▶ EXERCISE:
Here is a block of records. Copy every line in it that includes "Domain".

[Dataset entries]
-*-
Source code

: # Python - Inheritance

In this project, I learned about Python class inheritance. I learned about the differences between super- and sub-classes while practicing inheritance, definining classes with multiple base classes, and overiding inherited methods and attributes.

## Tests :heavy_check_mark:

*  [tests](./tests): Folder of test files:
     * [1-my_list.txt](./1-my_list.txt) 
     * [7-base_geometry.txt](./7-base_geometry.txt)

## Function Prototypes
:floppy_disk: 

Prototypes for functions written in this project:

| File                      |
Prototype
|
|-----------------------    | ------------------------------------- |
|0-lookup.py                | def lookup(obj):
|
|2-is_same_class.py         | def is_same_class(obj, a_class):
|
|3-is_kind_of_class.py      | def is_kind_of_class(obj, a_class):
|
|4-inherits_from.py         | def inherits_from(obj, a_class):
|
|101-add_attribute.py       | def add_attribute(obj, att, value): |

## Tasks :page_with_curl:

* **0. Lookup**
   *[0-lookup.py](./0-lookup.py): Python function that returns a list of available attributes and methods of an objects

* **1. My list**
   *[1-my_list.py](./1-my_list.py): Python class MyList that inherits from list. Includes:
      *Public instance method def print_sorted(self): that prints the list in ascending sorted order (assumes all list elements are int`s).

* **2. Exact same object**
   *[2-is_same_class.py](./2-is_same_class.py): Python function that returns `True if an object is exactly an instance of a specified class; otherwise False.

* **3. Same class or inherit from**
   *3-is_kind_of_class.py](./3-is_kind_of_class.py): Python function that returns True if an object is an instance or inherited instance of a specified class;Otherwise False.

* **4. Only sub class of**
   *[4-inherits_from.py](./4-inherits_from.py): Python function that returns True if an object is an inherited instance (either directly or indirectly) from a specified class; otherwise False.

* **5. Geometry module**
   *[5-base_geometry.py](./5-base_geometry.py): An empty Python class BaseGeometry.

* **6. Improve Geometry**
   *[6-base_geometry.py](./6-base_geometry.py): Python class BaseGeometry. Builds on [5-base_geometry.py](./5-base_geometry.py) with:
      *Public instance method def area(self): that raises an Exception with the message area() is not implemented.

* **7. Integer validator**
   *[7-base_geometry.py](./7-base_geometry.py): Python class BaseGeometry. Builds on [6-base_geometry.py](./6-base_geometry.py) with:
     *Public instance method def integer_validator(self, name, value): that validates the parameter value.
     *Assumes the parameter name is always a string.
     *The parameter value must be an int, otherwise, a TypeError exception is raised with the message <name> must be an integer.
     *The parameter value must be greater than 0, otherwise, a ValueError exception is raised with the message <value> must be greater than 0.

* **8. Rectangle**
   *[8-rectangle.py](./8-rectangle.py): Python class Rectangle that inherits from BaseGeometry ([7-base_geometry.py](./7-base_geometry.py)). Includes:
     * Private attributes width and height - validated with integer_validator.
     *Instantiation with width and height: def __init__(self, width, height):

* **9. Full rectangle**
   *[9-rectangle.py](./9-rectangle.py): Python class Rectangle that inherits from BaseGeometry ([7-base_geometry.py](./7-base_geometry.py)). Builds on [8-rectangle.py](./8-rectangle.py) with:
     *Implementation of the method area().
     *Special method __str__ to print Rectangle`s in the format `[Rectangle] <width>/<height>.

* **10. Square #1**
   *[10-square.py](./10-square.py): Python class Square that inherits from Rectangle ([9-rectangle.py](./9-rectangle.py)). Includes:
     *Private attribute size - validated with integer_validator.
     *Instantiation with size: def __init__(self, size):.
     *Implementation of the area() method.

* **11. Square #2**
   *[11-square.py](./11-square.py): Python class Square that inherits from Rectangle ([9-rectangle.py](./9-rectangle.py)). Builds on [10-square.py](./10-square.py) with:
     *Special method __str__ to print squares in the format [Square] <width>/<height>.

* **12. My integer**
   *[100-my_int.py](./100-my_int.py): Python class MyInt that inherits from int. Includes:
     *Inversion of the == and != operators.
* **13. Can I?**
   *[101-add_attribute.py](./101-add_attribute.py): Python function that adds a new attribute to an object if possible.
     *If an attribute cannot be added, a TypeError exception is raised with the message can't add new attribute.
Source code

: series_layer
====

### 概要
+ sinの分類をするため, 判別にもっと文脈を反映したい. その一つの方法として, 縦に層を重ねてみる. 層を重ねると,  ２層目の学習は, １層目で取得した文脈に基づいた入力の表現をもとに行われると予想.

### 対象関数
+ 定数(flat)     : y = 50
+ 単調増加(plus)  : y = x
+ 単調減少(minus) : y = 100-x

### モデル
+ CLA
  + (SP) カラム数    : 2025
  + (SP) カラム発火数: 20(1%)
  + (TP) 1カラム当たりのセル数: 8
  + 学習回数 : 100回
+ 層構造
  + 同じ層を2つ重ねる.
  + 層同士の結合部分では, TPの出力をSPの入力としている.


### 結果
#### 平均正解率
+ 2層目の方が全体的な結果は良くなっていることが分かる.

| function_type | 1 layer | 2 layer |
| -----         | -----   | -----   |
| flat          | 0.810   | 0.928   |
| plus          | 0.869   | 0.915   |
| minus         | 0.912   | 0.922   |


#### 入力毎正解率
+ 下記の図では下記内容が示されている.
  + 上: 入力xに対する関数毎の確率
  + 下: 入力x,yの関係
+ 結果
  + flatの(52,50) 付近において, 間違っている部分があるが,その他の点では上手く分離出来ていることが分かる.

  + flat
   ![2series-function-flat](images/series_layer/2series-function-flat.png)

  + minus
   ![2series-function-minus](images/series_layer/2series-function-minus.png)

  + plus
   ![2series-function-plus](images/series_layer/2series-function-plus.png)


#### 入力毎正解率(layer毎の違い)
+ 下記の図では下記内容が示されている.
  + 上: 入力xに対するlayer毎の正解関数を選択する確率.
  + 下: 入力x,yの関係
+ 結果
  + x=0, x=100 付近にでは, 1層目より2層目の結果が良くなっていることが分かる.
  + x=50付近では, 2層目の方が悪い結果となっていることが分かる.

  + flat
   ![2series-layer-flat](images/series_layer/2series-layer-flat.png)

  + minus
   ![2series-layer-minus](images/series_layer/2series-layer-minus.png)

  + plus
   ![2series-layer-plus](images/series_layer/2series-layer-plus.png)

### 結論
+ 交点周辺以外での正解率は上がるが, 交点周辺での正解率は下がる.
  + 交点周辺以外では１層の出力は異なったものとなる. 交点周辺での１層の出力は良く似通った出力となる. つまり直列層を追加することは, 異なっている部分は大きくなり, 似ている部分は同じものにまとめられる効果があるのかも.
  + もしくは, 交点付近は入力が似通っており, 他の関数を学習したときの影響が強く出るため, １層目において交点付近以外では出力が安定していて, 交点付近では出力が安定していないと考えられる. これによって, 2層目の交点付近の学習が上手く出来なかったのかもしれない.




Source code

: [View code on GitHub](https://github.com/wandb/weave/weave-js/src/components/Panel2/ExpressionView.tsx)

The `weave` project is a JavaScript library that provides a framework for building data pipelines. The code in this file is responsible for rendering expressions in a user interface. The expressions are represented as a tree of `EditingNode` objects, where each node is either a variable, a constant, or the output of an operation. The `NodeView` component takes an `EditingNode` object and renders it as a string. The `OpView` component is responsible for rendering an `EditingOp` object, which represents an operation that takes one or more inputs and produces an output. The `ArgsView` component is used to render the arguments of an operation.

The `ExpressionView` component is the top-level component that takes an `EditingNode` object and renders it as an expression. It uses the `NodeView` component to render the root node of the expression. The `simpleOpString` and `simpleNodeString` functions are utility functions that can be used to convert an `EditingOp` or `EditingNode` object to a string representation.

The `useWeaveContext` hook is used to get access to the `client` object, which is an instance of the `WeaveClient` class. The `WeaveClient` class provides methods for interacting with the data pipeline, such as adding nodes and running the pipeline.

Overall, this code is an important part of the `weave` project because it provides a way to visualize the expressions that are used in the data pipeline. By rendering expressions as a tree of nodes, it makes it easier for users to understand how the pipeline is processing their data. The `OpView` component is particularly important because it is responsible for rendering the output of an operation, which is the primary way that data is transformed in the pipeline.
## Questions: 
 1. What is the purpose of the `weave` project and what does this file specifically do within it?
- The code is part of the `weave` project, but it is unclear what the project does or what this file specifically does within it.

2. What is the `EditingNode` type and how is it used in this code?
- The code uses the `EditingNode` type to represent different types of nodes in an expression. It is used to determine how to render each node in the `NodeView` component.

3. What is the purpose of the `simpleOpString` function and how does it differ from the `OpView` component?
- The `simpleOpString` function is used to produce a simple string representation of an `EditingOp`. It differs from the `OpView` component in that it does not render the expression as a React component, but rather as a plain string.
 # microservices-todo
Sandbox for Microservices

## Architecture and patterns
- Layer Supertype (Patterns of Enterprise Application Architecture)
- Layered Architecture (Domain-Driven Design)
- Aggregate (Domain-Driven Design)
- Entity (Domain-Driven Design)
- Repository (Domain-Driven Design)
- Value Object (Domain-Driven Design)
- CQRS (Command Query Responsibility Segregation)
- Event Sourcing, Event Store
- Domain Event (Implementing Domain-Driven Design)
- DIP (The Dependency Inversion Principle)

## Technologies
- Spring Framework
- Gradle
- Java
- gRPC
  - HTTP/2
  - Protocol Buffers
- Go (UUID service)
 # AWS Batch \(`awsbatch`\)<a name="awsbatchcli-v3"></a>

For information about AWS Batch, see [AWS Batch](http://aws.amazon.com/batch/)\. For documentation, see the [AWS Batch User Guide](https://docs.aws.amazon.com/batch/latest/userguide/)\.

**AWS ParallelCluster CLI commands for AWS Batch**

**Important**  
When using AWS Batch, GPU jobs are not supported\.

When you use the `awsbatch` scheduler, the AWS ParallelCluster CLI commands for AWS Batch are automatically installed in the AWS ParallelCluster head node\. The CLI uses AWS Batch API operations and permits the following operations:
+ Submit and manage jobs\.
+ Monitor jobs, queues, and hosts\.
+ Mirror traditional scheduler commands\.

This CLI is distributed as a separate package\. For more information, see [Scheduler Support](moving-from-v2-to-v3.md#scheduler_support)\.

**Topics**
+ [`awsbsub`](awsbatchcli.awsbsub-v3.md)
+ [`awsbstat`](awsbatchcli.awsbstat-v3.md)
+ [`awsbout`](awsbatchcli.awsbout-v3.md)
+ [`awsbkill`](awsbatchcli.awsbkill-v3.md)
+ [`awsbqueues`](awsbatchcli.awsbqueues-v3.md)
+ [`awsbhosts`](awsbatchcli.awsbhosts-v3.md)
-*-
▶ PROBLEM SOLUTION:
- Layered Architecture (Domain-Driven Design)
- Aggregate (Domain-Driven Design)
- Entity (Domain-Driven Design)
- Repository (Domain-Driven Design)
- Value Object (Domain-Driven Design)
- Domain Event (Implementing Domain-Driven Design)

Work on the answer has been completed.